### [Work to complete]
Give every line from the entries that contains "given".

### [The data]
..............................
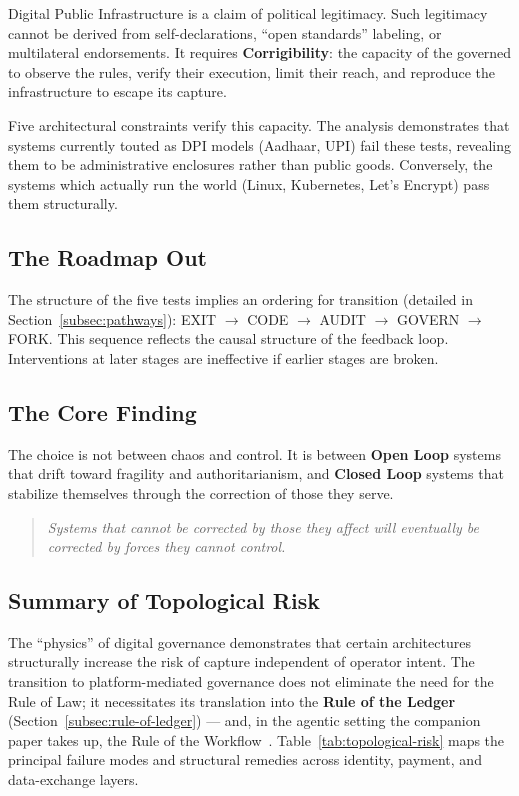 \documentclass{article}
\begin{document}
Digital Public Infrastructure is a claim of political legitimacy. Such legitimacy cannot be derived from self-declarations, ``open standards'' labeling, or multilateral endorsements. It requires \textbf{Corrigibility}: the capacity of the governed to observe the rules, verify their execution, limit their reach, and reproduce the infrastructure to escape its capture.

Five architectural constraints verify this capacity. The analysis demonstrates that systems currently touted as DPI models (Aadhaar, UPI) fail these tests, revealing them to be administrative enclosures rather than public goods. Conversely, the systems which actually run the world (Linux, Kubernetes, Let's Encrypt) pass them structurally.

\subsection{The Roadmap Out}

The structure of the five tests implies an ordering for transition (detailed in Section~\ref{subsec:pathways}): EXIT $\to$ CODE $\to$ AUDIT $\to$ GOVERN $\to$ FORK. This sequence reflects the causal structure of the feedback loop. Interventions at later stages are ineffective if earlier stages are broken.

\subsection{The Core Finding}

The choice is not between chaos and control. It is between \textbf{Open Loop} systems that drift toward fragility and authoritarianism, and \textbf{Closed Loop} systems that stabilize themselves through the correction of those they serve.

\begin{quote}
\textit{Systems that cannot be corrected by those they affect will eventually be corrected by forces they cannot control.}
\end{quote}

\subsection{Summary of Topological Risk}

The ``physics'' of digital governance demonstrates that certain architectures structurally increase the risk of capture independent of operator intent. The transition to platform-mediated governance does not eliminate the need for the Rule of Law; it necessitates its translation into the \textbf{Rule of the Ledger} (Section~\ref{subsec:rule-of-ledger}) --- and, in the agentic setting the companion paper takes up, the Rule of the Workflow~\citep{aravind2026epi}. Table~\ref{tab:topological-risk} maps the principal failure modes and structural remedies across identity, payment, and data-exchange layers.
\end{document}
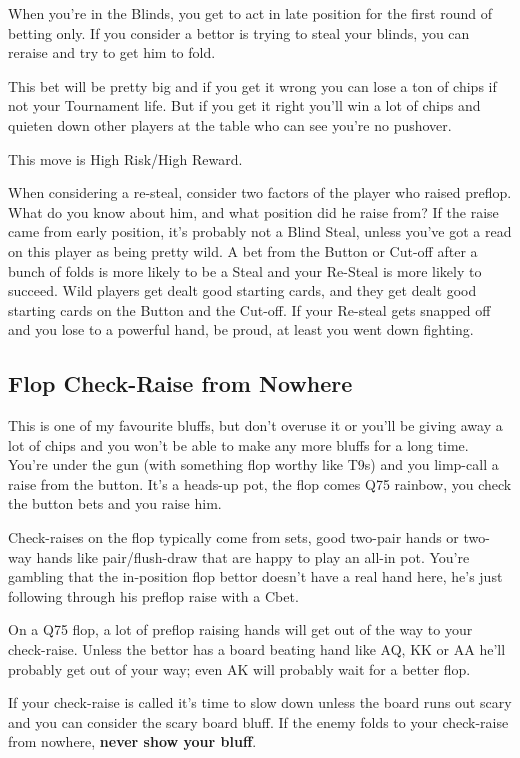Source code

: When you're in the Blinds, you get to act in late position for
the first round of betting only. If you consider a bettor is
trying to steal your blinds, you can reraise and try to
get him to fold.

This bet will be pretty big and if you get it wrong you can
lose a ton of chips if not your Tournament life. But if you get
it right you'll win a lot of chips and quieten down other
players at the table who can see you're no pushover.

This move is High Risk/High Reward.

When considering a re-steal, consider two factors of the player who
raised preflop. What do you know about him, and what position did he
raise from? If the raise came from early position, it's probably not a
Blind Steal, unless you've got a read on this player as being pretty
wild. A bet from the Button or Cut-off after a bunch of folds is more
likely to be a Steal and your Re-Steal is more likely to succeed. Wild
players get dealt good starting cards, and they get dealt good
starting cards on the Button and the Cut-off. If your Re-steal gets
snapped off and you lose to a powerful hand, be proud, at least you
went down fighting.

\subsection{Flop Check-Raise from Nowhere}

This is one of my favourite bluffs, but don't overuse it or you'll be
giving away a lot of chips and you won't be able to make any more
bluffs for a long time. You're under the gun (with something flop
worthy like T9s) and you limp-call a raise from the button. It's
a heads-up pot, the flop comes Q75 rainbow, you check the button bets
and you raise him.

Check-raises on the flop typically come from sets, good two-pair hands
or two-way hands like pair/flush-draw that are happy to play an
all-in pot. You're gambling that the in-position flop bettor doesn't
have a real hand here, he's just following through his preflop raise
with a Cbet.

On a Q75 flop, a lot of preflop raising hands will get out of the way
to your check-raise. Unless the bettor has a board beating hand like
AQ, KK or AA he'll probably get out of your way; even AK will probably
wait for a better flop.

If your check-raise is called it's time to slow down unless the board
runs out scary and you can consider the scary board bluff. If the
enemy folds to your check-raise from nowhere, \textbf{never show your
bluff}.

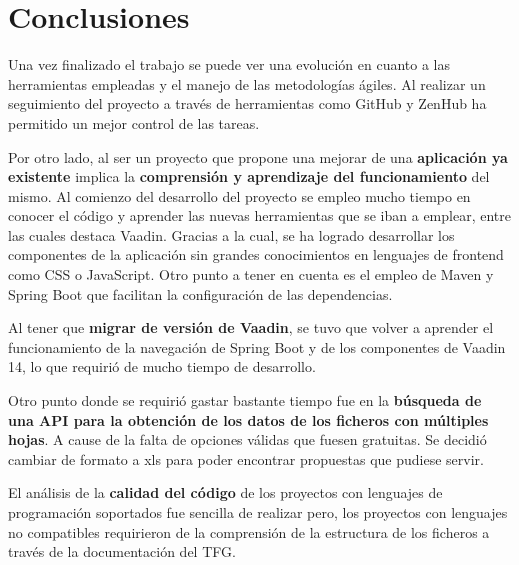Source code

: 
\section{Conclusiones}
Una vez finalizado el trabajo se puede ver una evolución en cuanto a las herramientas empleadas y el manejo de las metodologías ágiles. Al realizar un seguimiento del proyecto a través de herramientas como GitHub y ZenHub ha permitido un mejor control de las tareas.

Por otro lado, al ser un proyecto que propone una mejorar de una \textbf{aplicación ya existente} implica la \textbf{comprensión y aprendizaje del funcionamiento} del mismo. Al comienzo del desarrollo del proyecto se empleo mucho tiempo en conocer el código y aprender las nuevas herramientas que se iban a emplear, entre las cuales destaca Vaadin. Gracias a la cual, se ha logrado desarrollar los componentes de la aplicación sin grandes conocimientos en lenguajes de frontend como CSS o JavaScript. 
Otro punto a tener en cuenta es el empleo de Maven y Spring Boot que facilitan la configuración de las dependencias.

Al tener que \textbf{migrar de versión de Vaadin}, se tuvo que volver a aprender el funcionamiento de la navegación de Spring Boot y de los componentes de Vaadin 14, lo que requirió de mucho tiempo de desarrollo.

Otro punto donde se requirió gastar bastante tiempo fue en la \textbf{búsqueda de una API para la obtención de los datos de los ficheros con múltiples hojas}. A cause de la falta de opciones válidas que fuesen gratuitas. Se decidió cambiar de formato a xls para poder encontrar propuestas que pudiese servir.

El análisis de la \textbf{calidad del código} de los proyectos con lenguajes de programación soportados fue sencilla de realizar pero, los proyectos con lenguajes no compatibles requirieron de la comprensión de la estructura de los ficheros a través de la documentación del TFG.

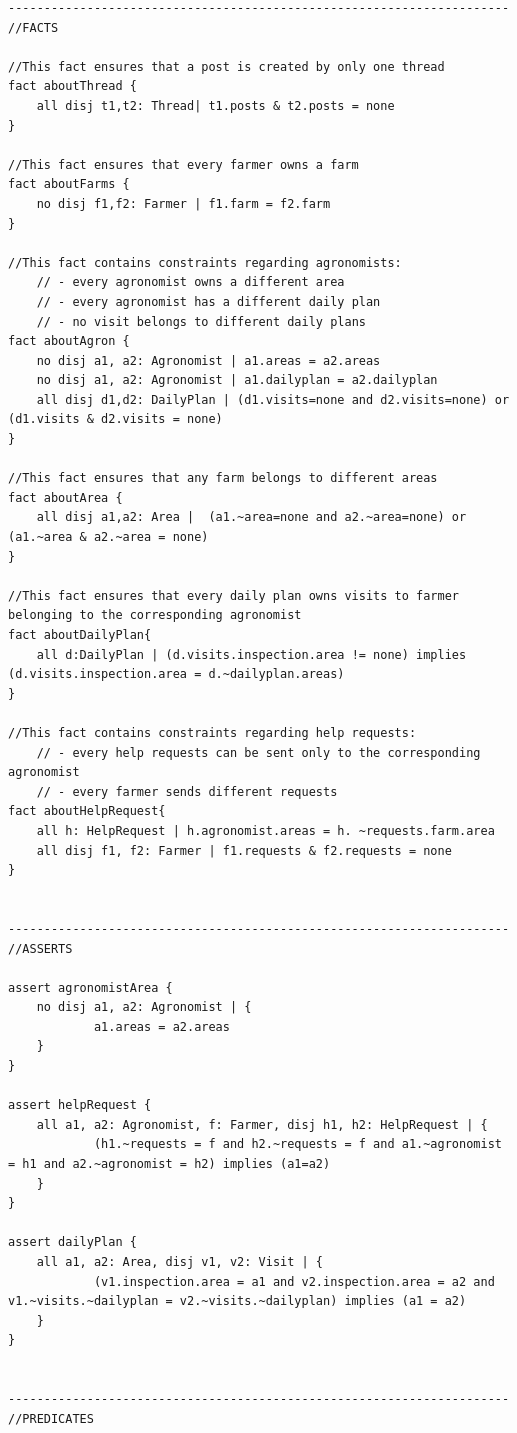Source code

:\begin{lstlisting}[language=alloy]
----------------------------------------------------------------------
//FACTS

//This fact ensures that a post is created by only one thread
fact aboutThread {
	all disj t1,t2: Thread| t1.posts & t2.posts = none
}

//This fact ensures that every farmer owns a farm
fact aboutFarms {
	no disj f1,f2: Farmer | f1.farm = f2.farm
}

//This fact contains constraints regarding agronomists:
	// - every agronomist owns a different area
	// - every agronomist has a different daily plan
	// - no visit belongs to different daily plans
fact aboutAgron {
	no disj a1, a2: Agronomist | a1.areas = a2.areas
	no disj a1, a2: Agronomist | a1.dailyplan = a2.dailyplan
	all disj d1,d2: DailyPlan | (d1.visits=none and d2.visits=none) or (d1.visits & d2.visits = none)
}

//This fact ensures that any farm belongs to different areas
fact aboutArea {
	all disj a1,a2: Area |  (a1.~area=none and a2.~area=none) or (a1.~area & a2.~area = none)
}

//This fact ensures that every daily plan owns visits to farmer belonging to the corresponding agronomist
fact aboutDailyPlan{
	all d:DailyPlan | (d.visits.inspection.area != none) implies (d.visits.inspection.area = d.~dailyplan.areas)
}

//This fact contains constraints regarding help requests:
	// - every help requests can be sent only to the corresponding agronomist
	// - every farmer sends different requests
fact aboutHelpRequest{
  	all h: HelpRequest | h.agronomist.areas = h. ~requests.farm.area
  	all disj f1, f2: Farmer | f1.requests & f2.requests = none
}


----------------------------------------------------------------------
//ASSERTS

assert agronomistArea {
  	no disj a1, a2: Agronomist | {
    		a1.areas = a2.areas
  	}
}

assert helpRequest {
  	all a1, a2: Agronomist, f: Farmer, disj h1, h2: HelpRequest | {
    		(h1.~requests = f and h2.~requests = f and a1.~agronomist = h1 and a2.~agronomist = h2) implies (a1=a2)
  	}
}

assert dailyPlan {
  	all a1, a2: Area, disj v1, v2: Visit | {
    		(v1.inspection.area = a1 and v2.inspection.area = a2 and v1.~visits.~dailyplan = v2.~visits.~dailyplan) implies (a1 = a2)
  	}
}


----------------------------------------------------------------------
//PREDICATES


\end{lstlisting}
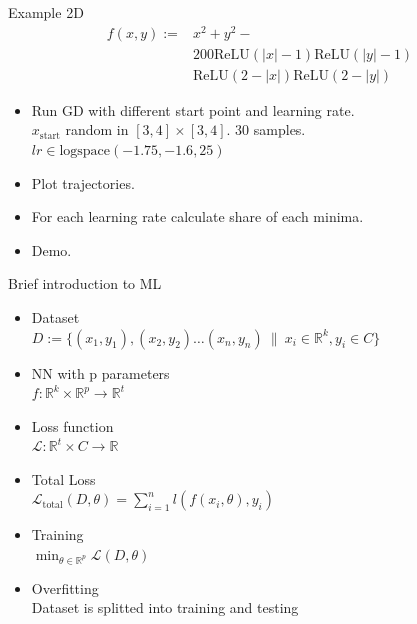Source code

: \documentclass{beamer}
\begin{document}
\begin{frame}{Example 2D}
	\begin{align*}
		f(x, y) := 
			&x^2 + y^2 - \\
			&200 \mathrm{ReLU}(|x|-1) \mathrm{ReLU}(|y|-1) \\
			&\mathrm{ReLU}(2-|x|) \mathrm{ReLU}(2-|y|)
	\end{align*}
	
	\begin{itemize}
		\item Run GD with different start point and learning rate.\\
		$x_{\text{start}}$ random in $\left[3, 4\right] \times \left[3, 4\right]$. 30 samples. \\
		$lr \in \text{logspace}(-1.75, -1.6, 25)$
		\item Plot trajectories.
		\item For each learning rate calculate share of each minima.
		\item Demo.
	\end{itemize}
	 	
\end{frame}
    
\begin{frame}{Brief introduction to ML}
	\begin{itemize}
		\item Dataset\\
		 $D := \{(x_1, y_1), (x_2, y_2) \ldots (x_n, y_n) \:\|\: x_i \in \mathbb{R}^k, y_i \in C \}$
		 \item NN with p parameters\\
		 $f: \mathbb{R}^k \times \mathbb{R}^p \rightarrow \mathbb{R}^t$\\
		 \item Loss function\\
		 $\mathcal{L}: \mathbb{R}^t \times C \rightarrow \mathbb{R} $
		 \item Total Loss\\
		 $\mathcal{L}_{\text{total}}(D, \theta) = \sum_{i=1}^{n} l(f(x_i, \theta), y_i)$
		 \item Training\\
		 $\min_{\theta \in \mathbb{R}^p} \mathcal{L}(D, \theta)$
		 \item Overfitting\\
		 Dataset is splitted into training and testing
	\end{itemize}

\end{frame}
\end{document}
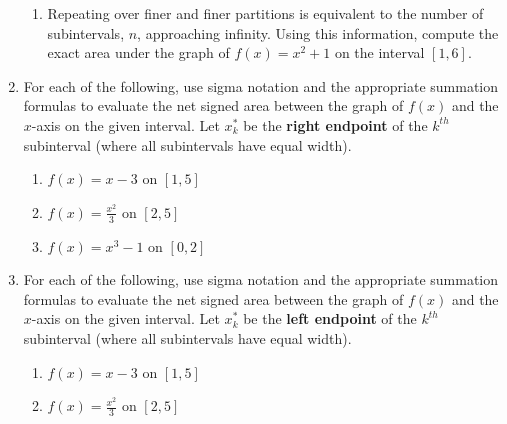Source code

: \documentclass[12pt]{article}
\newif\ifans
\begin{document}
\begin{enumerate}
\begin{enumerate}
\item Repeating over finer and finer partitions is equivalent to the number of subintervals, $n$, approaching infinity.  Using this information, compute the exact area under the graph of $f(x)=x^2+1$ on the interval $[1,6]$.

\ifans{\fbox{$\frac{230}{3}$}}\fi

\end{enumerate}

\item For each of the following, use sigma notation and the appropriate summation formulas to evaluate the net signed area between the graph of $f(x)$ and the $x$-axis on the given interval.  Let $x_k^*$ be the {\bf right endpoint} of the $k^{th}$ subinterval (where all subintervals have equal width).

\begin{enumerate}

\item $f(x)=x-3$ on $[1,5]$

\ifans{\fbox{0; Detailed Solution: \textcolor{blue}{\href{http://www.math.drexel.edu/classes/Calculus/resources/Math122HW/Solutions/122_01_Area_Limit_19a.pdf}{Here}}}} \fi

\item $f(x)=\frac{x^2}{3}$ on $[2,5]$

\ifans{\fbox{13; Detailed Solution: \textcolor{blue}{\href{http://www.math.drexel.edu/classes/Calculus/resources/Math122HW/Solutions/122_01_Area_Limit_19b.pdf}{Here}}}} \fi

\item $f(x)=x^3-1$ on $[0,2]$

\ifans{\fbox{2}} \fi

\end{enumerate}

\item For each of the following, use sigma notation and the appropriate summation formulas to evaluate the net signed area between the graph of $f(x)$ and the $x$-axis on the given interval.  Let $x_k^*$ be the {\bf left endpoint} of the $k^{th}$ subinterval (where all subintervals have equal width).

\begin{enumerate}

\item $f(x)=x-3$ on $[1,5]$

\ifans{\fbox{0}} \fi

\item $f(x)=\frac{x^2}{3}$ on $[2,5]$


\end{enumerate}
\end{enumerate}
\end{document}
..............................
### [Output]
\item For each of the following, use sigma notation and the appropriate summation formulas to evaluate the net signed area between the graph of $f(x)$ and the $x$-axis on the given interval.  Let $x_k^*$ be the {\bf right endpoint} of the $k^{th}$ subinterval (where all subintervals have equal width).
\item For each of the following, use sigma notation and the appropriate summation formulas to evaluate the net signed area between the graph of $f(x)$ and the $x$-axis on the given interval.  Let $x_k^*$ be the {\bf left endpoint} of the $k^{th}$ subinterval (where all subintervals have equal width).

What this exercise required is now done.